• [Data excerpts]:

--

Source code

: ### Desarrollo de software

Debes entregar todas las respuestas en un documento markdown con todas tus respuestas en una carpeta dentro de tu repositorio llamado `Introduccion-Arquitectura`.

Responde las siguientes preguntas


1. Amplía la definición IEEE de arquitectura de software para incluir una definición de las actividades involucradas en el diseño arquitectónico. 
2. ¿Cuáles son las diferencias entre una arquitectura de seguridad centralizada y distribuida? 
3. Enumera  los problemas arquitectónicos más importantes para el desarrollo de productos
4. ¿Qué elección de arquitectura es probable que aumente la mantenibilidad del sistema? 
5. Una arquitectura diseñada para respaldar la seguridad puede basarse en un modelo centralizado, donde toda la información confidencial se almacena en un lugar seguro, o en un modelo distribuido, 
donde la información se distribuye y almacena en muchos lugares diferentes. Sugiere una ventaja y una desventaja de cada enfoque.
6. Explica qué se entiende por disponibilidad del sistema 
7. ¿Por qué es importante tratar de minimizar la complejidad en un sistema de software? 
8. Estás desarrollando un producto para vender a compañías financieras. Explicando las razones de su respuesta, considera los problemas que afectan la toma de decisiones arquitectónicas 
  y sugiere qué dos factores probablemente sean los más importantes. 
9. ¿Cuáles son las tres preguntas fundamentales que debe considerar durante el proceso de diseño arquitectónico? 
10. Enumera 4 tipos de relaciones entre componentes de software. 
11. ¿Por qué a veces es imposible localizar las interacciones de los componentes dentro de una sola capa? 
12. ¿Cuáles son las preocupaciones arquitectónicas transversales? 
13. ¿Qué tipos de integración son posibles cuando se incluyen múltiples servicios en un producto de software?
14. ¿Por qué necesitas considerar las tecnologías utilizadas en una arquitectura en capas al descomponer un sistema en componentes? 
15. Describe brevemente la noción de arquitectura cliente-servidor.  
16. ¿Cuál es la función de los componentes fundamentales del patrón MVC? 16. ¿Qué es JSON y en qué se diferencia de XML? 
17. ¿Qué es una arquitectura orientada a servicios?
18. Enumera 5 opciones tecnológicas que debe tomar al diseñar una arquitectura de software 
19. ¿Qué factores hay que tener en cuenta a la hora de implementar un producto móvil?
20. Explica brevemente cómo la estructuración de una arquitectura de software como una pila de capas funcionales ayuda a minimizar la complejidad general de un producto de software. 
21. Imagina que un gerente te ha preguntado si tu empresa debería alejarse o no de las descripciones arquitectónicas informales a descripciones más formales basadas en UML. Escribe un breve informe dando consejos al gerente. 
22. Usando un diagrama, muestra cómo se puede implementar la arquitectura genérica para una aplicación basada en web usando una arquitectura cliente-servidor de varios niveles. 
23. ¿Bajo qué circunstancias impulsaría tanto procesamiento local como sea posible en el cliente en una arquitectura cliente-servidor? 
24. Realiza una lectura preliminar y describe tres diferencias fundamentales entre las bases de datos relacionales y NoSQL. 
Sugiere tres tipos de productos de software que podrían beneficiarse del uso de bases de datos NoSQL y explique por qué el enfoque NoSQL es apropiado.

--

Using the records above, output exactly the lines from the one containing "20. Explica brevemente" through the last line, and no others.

20. Explica brevemente cómo la estructuración de una arquitectura de software como una pila de capas funcionales ayuda a minimizar la complejidad general de un producto de software. 
21. Imagina que un gerente te ha preguntado si tu empresa debería alejarse o no de las descripciones arquitectónicas informales a descripciones más formales basadas en UML. Escribe un breve informe dando consejos al gerente. 
22. Usando un diagrama, muestra cómo se puede implementar la arquitectura genérica para una aplicación basada en web usando una arquitectura cliente-servidor de varios niveles. 
23. ¿Bajo qué circunstancias impulsaría tanto procesamiento local como sea posible en el cliente en una arquitectura cliente-servidor? 
24. Realiza una lectura preliminar y describe tres diferencias fundamentales entre las bases de datos relacionales y NoSQL. 
Sugiere tres tipos de productos de software que podrían beneficiarse del uso de bases de datos NoSQL y explique por qué el enfoque NoSQL es apropiado.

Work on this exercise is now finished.